Loyal readers ... by now, you know that I am not a huge fan of CRM. To be fair, I am a fan of well-executed CRM programs. Unfortunately, it is very hard to execute a CRM program well. Very hard.
Take Hallmark, as an example. My wife is part of Hallmark's Gold Crown Preferred Member Program (a loyalty program for 'best' customers). When receiving her rewards certificate, she received an invitation to shop a Holiday Open House on November 4 and November 5 (she also received an e-mail notifying her of the event). The best part of the invitation, according to my wife, was the Holiday Instant Scrapbook, a $36.00 value, on sale for $14.95*. The asterisk next to the price stated "Offer valid 11/4/06 - 11/5/06 while supplies last at participating retailers. Not valid on past purchases. Tax not included".
On Saturday afternoon, my wife navigated Interstate 90 on a twenty minute drive to the closest Hallmark store. Not surprisingly, supplies did not last. Staff in the store told my wife that they were given eight scrapbooks, and that the eight scrapbooks sold immediately. In fact, anybody could have purchased the scrapbooks, not just the loyal customers that were notified of the promotion. A first-time buyer, walking in off the street, could have purchased all eight available scrapbooks at the discounted price, if she wanted to.
This afternoon, my wife drove twenty-five miles to the next-closest Hallmark store. And guess what? All eight of their scrapbooks were sold to three customers (one purchased four, one purchased two, another purchased two) within the first few minutes of business on Saturday. A sales associate told my wife that customers from sixty miles away (Olympia) called to see if any of the scrapbooks were available.

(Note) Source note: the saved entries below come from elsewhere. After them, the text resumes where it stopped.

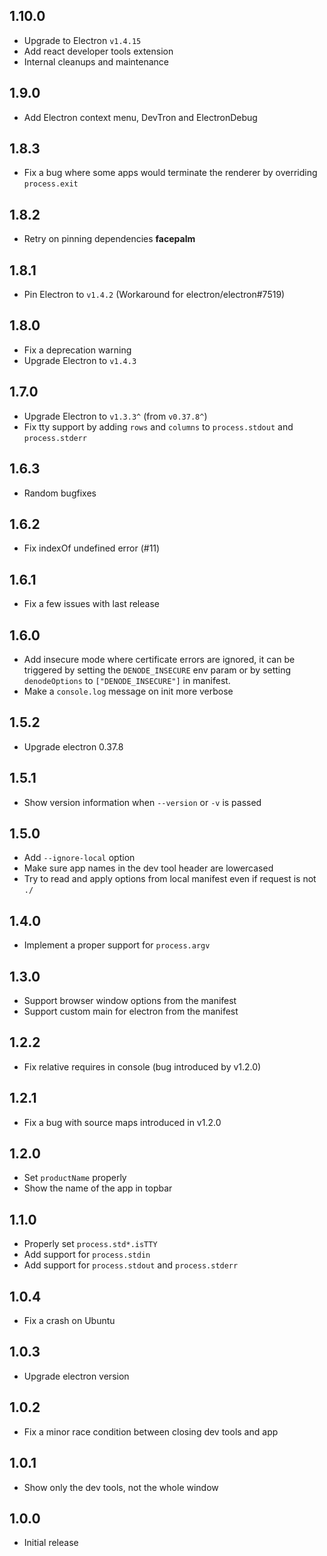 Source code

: ## 1.10.0

- Upgrade to Electron `v1.4.15`
- Add react developer tools extension
- Internal cleanups and maintenance

## 1.9.0

- Add Electron context menu, DevTron and ElectronDebug

## 1.8.3

- Fix a bug where some apps would terminate the renderer by overriding `process.exit`

## 1.8.2

- Retry on pinning dependencies **facepalm**

## 1.8.1

- Pin Electron to `v1.4.2` (Workaround for electron/electron#7519)

## 1.8.0

- Fix a deprecation warning
- Upgrade Electron to `v1.4.3`

## 1.7.0

- Upgrade Electron to `v1.3.3^` (from `v0.37.8^`)
- Fix tty support by adding `rows` and `columns` to `process.stdout` and `process.stderr`

## 1.6.3

- Random bugfixes

## 1.6.2

- Fix indexOf undefined error (#11)

## 1.6.1

- Fix a few issues with last release

## 1.6.0

- Add insecure mode where certificate errors are ignored, it can be triggered by setting the `DENODE_INSECURE` env param or by setting `denodeOptions` to `["DENODE_INSECURE"]` in manifest.
- Make a `console.log` message on init more verbose

## 1.5.2

- Upgrade electron 0.37.8

## 1.5.1

- Show version information when `--version` or `-v` is passed

## 1.5.0

- Add `--ignore-local` option
- Make sure app names in the dev tool header are lowercased
- Try to read and apply options from local manifest even if request is not `./`

## 1.4.0

- Implement a proper support for `process.argv`

## 1.3.0

- Support browser window options from the manifest
- Support custom main for electron from the manifest

## 1.2.2

- Fix relative requires in console (bug introduced by v1.2.0)

## 1.2.1

- Fix a bug with source maps introduced in v1.2.0

## 1.2.0

- Set `productName` properly
- Show the name of the app in topbar

## 1.1.0

- Properly set `process.std*.isTTY`
- Add support for `process.stdin`
- Add support for `process.stdout` and `process.stderr`

## 1.0.4

- Fix a crash on Ubuntu

## 1.0.3

- Upgrade electron version

## 1.0.2

- Fix a minor race condition between closing dev tools and app

## 1.0.1

- Show only the dev tools, not the whole window

## 1.0.0

- Initial release
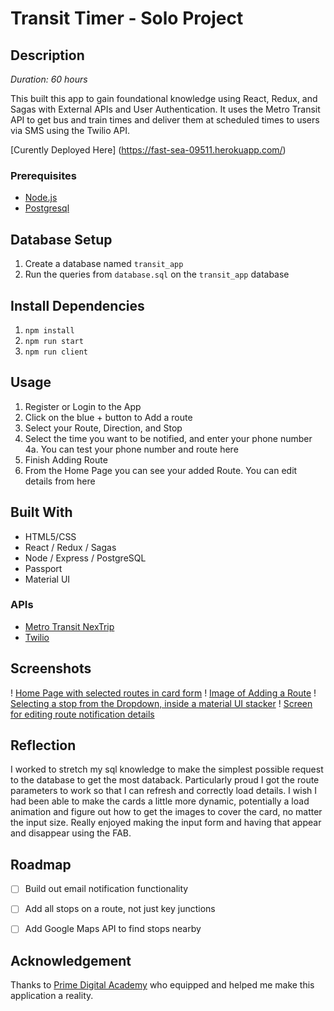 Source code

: # Transit Timer - Solo Project

## Description

_Duration: 60 hours_

This built this app to gain foundational knowledge using React, Redux, and Sagas with External APIs and User Authentication. It uses the Metro Transit API to get bus and train times and deliver them at scheduled times to users via SMS using the Twilio API.  

[Curently Deployed Here] (https://fast-sea-09511.herokuapp.com/)

### Prerequisites

- [Node.js](https://nodejs.org/en/)
- [Postgresql](https://www.postgresql.org/)

## Database Setup

1. Create a database named `transit_app`
2. Run the queries from `database.sql` on the `transit_app` database

## Install Dependencies

1. `npm install`
2. `npm run start`
3. `npm run client`

## Usage
1. Register or Login to the App
2. Click on the blue + button to Add a route
3. Select your Route, Direction, and Stop
4. Select the time you want to be notified, and enter your phone number
  4a. You can test your phone number and route here
5. Finish Adding Route
6. From the Home Page you can see your added Route. You can edit details from here

## Built With 
- HTML5/CSS
- React / Redux / Sagas
- Node / Express / PostgreSQL
- Passport
- Material UI

### APIs
- [Metro Transit NexTrip](https://svc.metrotransit.org/swagger/index.html)
- [Twilio](https://www.twilio.com/)

## Screenshots
! [Home Page with selected routes in card form](./documentation/images/HomePage.png "Home page")
! [Image of Adding a Route](./documentation/images/AddRoute.png "Adding a Route's notification settings")
! [Selecting a stop from the Dropdown, inside a material UI stacker](./documentation/images/AddStop.png "Stop from the Dropdown, inside a Material UI stacker")
! [Screen for editing route notification details](documentation/images/EditRoute.png "Route notification details editor")

## Reflection
I worked to stretch my sql knowledge to make the simplest possible request to the database to get the most databack. Particularly proud I got the route parameters to work so that I can refresh and correctly load details. 
I wish I had been able to make the cards a little more dynamic, potentially a load animation and figure out how to get the images to cover the card, no matter the input size. 
Really enjoyed making the input form and having that appear and disappear using the FAB. 

## Roadmap 
- [ ] Build out email notification functionality
- [ ] Add all stops on a route, not just key junctions
- [ ] Add Google Maps API to find stops nearby


## Acknowledgement
Thanks to [Prime Digital Academy](www.primeacademy.io) who equipped and helped me make this application a reality.

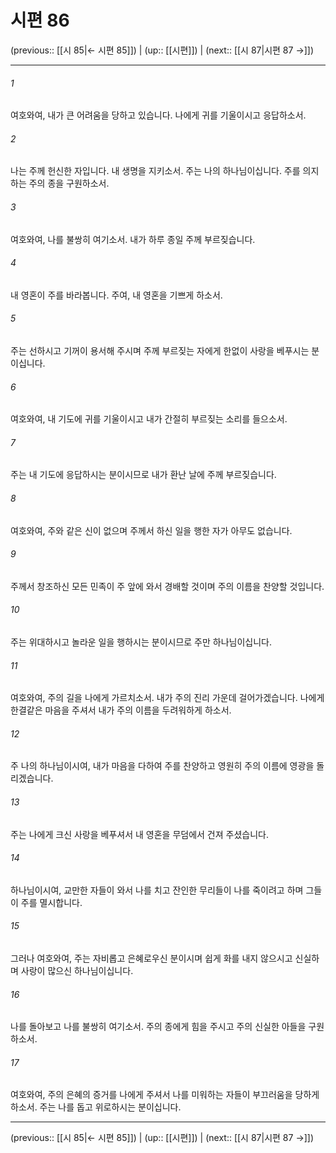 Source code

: # 시편 86

(previous:: [[시 85|← 시편 85]]) | (up:: [[시편]]) | (next:: [[시 87|시편 87 →]])

***




###### 1 

여호와여, 내가 큰 어려움을 당하고 있습니다. 나에게 귀를 기울이시고 응답하소서. 



###### 2 

나는 주께 헌신한 자입니다. 내 생명을 지키소서. 주는 나의 하나님이십니다. 주를 의지하는 주의 종을 구원하소서. 



###### 3 

여호와여, 나를 불쌍히 여기소서. 내가 하루 종일 주께 부르짖습니다. 



###### 4 

내 영혼이 주를 바라봅니다. 주여, 내 영혼을 기쁘게 하소서. 



###### 5 

주는 선하시고 기꺼이 용서해 주시며 주께 부르짖는 자에게 한없이 사랑을 베푸시는 분이십니다. 



###### 6 

여호와여, 내 기도에 귀를 기울이시고 내가 간절히 부르짖는 소리를 들으소서. 



###### 7 

주는 내 기도에 응답하시는 분이시므로 내가 환난 날에 주께 부르짖습니다. 



###### 8 

여호와여, 주와 같은 신이 없으며 주께서 하신 일을 행한 자가 아무도 없습니다. 



###### 9 

주께서 창조하신 모든 민족이 주 앞에 와서 경배할 것이며 주의 이름을 찬양할 것입니다. 



###### 10 

주는 위대하시고 놀라운 일을 행하시는 분이시므로 주만 하나님이십니다. 



###### 11 

여호와여, 주의 길을 나에게 가르치소서. 내가 주의 진리 가운데 걸어가겠습니다. 나에게 한결같은 마음을 주셔서 내가 주의 이름을 두려워하게 하소서. 



###### 12 

주 나의 하나님이시여, 내가 마음을 다하여 주를 찬양하고 영원히 주의 이름에 영광을 돌리겠습니다. 



###### 13 

주는 나에게 크신 사랑을 베푸셔서 내 영혼을 무덤에서 건져 주셨습니다. 



###### 14 

하나님이시여, 교만한 자들이 와서 나를 치고 잔인한 무리들이 나를 죽이려고 하며 그들이 주를 멸시합니다. 



###### 15 

그러나 여호와여, 주는 자비롭고 은혜로우신 분이시며 쉽게 화를 내지 않으시고 신실하며 사랑이 많으신 하나님이십니다. 



###### 16 

나를 돌아보고 나를 불쌍히 여기소서. 주의 종에게 힘을 주시고 주의 신실한 아들을 구원하소서. 



###### 17 

여호와여, 주의 은혜의 증거를 나에게 주셔서 나를 미워하는 자들이 부끄러움을 당하게 하소서. 주는 나를 돕고 위로하시는 분이십니다.

***

(previous:: [[시 85|← 시편 85]]) | (up:: [[시편]]) | (next:: [[시 87|시편 87 →]])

I have no idea how Hallmark measures the success of programs like this. I imagine increased sales and gross margin are key contributors to a successful program. With $4.2 billion in annual sales and 40,000 stores (according to their website), it is possible that the average Hallmark store sells about $300 of merchandise a day.
This means that Hallmark sells the eight scrapbooks quickly, driving about $119 of increased sales, at cost. In addition, all the customers who are lured into the store by this promotion have the opportunity to purchase other merchandise that is regularly available. This might increase sales by an additional ten or twenty percent. Here is where the profit is generated.
If each store generates an additional $30 of sales on Saturday, and an additional $30 of sales on Sunday, then Hallmark generates $2.4 million in additional net sales for the weekend, across 40,000 stores. Because Hallmark is a privately held company, we can't easily identify their gross profit percentage. It is likely it is in the neighborhood of fifty percent. If that is the case, Hallmark generates over $1,000,000 of increased gross profit for the event.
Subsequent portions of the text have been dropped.